In many ways, the mathematical quest to understand infinity parallels mystical attempts to understand God. Both religion and mathematics struggle to express relationships between humans, the universe, and infinity. Both have arcane symbols and rituals, as well as impenetrable language. Both exercise the deep recesses of our minds and stimulate our imagination. Mathematicians, like priests, seek "ideal," immutable, nonmaterial truths and then often venture to apply these truths in the real world. Are mathematics and religion the most powerful evidence of the inventive genius of the human race? In "Reason and Faith, Eternally Bound" (December 20, 2003, New York Times, B7), Edward Rothstein notes that faith was the inspiration for Newton and Kepler, as well as for numerous scientific and mathematical triumphs. "The conviction that there is an order to things, that the mind can comprehend that order and that this order is not infinitely malleable, those scientific beliefs may include elements of faith."
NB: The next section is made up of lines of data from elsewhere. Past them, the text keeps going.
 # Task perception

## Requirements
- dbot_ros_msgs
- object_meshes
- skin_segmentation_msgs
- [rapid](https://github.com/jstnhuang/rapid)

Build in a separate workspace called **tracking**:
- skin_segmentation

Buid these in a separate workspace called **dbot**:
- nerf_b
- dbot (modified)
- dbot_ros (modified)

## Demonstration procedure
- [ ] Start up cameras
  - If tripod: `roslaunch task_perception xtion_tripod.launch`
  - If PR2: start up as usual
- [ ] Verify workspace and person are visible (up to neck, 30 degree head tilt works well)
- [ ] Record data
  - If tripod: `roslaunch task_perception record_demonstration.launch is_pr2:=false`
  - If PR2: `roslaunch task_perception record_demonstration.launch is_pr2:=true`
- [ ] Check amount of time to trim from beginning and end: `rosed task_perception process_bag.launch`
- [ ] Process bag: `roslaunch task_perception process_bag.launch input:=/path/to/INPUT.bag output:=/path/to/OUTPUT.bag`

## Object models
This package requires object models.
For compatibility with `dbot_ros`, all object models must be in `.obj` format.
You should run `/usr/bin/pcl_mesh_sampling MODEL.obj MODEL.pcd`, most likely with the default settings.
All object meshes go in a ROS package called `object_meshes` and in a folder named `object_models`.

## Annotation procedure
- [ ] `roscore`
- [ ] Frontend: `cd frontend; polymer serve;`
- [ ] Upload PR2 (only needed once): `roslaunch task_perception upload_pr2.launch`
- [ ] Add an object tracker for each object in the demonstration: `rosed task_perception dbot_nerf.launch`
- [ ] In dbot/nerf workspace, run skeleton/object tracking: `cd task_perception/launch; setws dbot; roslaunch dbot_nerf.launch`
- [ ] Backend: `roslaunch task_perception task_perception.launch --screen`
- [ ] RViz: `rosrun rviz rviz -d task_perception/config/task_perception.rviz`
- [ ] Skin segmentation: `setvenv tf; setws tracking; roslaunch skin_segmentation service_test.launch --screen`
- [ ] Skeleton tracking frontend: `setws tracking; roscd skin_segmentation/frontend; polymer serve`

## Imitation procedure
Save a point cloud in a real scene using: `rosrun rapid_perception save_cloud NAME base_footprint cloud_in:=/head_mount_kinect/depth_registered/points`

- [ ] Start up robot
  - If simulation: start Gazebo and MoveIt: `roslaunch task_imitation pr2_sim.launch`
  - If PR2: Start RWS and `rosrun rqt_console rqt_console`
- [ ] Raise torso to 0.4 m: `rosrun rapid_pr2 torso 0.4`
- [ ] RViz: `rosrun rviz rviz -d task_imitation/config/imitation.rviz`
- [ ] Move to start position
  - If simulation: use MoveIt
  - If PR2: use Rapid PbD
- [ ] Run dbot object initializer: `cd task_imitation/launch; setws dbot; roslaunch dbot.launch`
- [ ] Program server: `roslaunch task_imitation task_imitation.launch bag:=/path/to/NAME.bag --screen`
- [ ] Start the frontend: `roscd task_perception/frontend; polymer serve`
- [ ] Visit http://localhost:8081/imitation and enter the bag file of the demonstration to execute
In his Critique of Pure Reason, Immanuel Kant describes how "the light dove, cleaving the air in her free flight and feeling its resistance against her wings, might imagine that its flight would be freer still in empty space." But if we were to remove the air, the bird would plummet. Is faith-or a cosmic sense of mystery-like the air that allows some seekers to soar? Whatever mathematical or scientific advances humans make, we will always continue to swim in a sea of mystery.
(?) Leaving mathematics and approaching God. What famous French mathematician and teenage prodigy finally decided that religion was more to his liking and joined his sister in her convent, where he gave up mathematics and social life? (See Answer 1.4.)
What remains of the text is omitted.